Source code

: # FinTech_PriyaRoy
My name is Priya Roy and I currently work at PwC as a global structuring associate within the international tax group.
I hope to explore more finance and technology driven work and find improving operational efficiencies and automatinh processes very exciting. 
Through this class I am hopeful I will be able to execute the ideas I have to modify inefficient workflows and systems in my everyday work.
...
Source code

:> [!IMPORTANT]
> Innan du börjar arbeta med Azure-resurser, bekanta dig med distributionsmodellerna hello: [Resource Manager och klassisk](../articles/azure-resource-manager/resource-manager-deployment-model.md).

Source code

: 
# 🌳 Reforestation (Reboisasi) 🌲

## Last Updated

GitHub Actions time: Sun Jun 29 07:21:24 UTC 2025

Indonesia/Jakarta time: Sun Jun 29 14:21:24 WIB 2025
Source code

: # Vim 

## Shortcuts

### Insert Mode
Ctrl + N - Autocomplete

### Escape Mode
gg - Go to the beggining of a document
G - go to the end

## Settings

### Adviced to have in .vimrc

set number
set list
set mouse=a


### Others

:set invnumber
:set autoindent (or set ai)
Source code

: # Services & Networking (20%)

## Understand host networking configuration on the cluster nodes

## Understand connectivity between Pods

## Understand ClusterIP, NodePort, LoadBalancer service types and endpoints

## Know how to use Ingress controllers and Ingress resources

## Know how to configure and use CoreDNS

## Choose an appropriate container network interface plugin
==
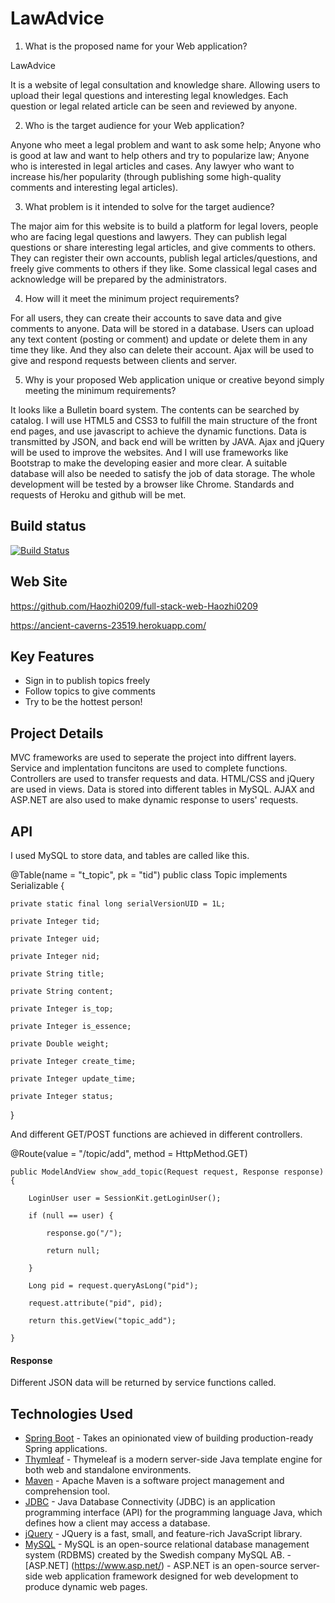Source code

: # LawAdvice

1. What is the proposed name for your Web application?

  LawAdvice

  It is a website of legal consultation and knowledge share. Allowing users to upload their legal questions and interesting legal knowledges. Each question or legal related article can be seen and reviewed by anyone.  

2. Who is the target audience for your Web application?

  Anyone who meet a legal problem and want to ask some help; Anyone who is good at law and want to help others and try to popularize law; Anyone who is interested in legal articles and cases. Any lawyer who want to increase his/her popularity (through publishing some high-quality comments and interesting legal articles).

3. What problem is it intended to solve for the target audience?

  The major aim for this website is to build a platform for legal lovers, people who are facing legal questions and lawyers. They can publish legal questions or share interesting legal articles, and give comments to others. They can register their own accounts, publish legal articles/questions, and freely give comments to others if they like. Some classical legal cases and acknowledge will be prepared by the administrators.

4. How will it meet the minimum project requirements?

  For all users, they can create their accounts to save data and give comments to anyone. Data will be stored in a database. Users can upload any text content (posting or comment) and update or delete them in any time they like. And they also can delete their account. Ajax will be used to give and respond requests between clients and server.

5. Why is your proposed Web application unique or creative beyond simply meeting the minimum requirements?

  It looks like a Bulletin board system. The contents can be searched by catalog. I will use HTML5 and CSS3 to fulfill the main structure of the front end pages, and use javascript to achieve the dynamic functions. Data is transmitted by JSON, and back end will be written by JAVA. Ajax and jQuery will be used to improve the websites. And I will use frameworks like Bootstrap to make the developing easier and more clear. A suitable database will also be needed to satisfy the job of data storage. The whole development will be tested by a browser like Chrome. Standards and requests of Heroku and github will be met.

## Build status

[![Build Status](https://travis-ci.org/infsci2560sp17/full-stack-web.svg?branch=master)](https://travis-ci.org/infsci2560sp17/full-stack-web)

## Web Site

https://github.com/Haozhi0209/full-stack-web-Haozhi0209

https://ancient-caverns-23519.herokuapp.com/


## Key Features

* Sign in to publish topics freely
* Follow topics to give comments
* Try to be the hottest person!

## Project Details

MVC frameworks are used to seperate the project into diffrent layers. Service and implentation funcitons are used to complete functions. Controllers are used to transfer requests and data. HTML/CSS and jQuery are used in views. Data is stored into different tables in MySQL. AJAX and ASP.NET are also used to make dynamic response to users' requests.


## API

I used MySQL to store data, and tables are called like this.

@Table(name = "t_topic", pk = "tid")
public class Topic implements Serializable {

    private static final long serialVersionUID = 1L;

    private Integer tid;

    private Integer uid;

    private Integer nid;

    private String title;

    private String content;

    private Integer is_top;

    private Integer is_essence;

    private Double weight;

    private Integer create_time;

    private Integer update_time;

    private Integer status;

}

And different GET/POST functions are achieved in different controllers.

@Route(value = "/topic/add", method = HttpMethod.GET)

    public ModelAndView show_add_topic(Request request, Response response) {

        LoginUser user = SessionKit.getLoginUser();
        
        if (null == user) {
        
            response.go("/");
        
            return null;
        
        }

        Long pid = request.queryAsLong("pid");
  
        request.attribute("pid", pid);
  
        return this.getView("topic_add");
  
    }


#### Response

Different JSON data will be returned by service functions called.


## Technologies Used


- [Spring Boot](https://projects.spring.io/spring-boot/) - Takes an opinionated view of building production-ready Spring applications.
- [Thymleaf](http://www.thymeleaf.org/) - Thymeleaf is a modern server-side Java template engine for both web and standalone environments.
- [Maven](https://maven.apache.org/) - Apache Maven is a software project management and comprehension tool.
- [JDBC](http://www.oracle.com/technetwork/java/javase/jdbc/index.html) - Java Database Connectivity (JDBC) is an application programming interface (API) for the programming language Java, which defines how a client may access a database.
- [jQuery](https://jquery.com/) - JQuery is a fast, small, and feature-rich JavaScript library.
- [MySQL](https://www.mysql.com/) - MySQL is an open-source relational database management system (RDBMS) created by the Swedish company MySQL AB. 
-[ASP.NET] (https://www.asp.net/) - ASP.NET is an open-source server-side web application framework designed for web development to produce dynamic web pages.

§ WHAT TO DO: A single figure is the whole answer: the number of lines in the listing that contain the word "Understand".

§ SOLUTION: 3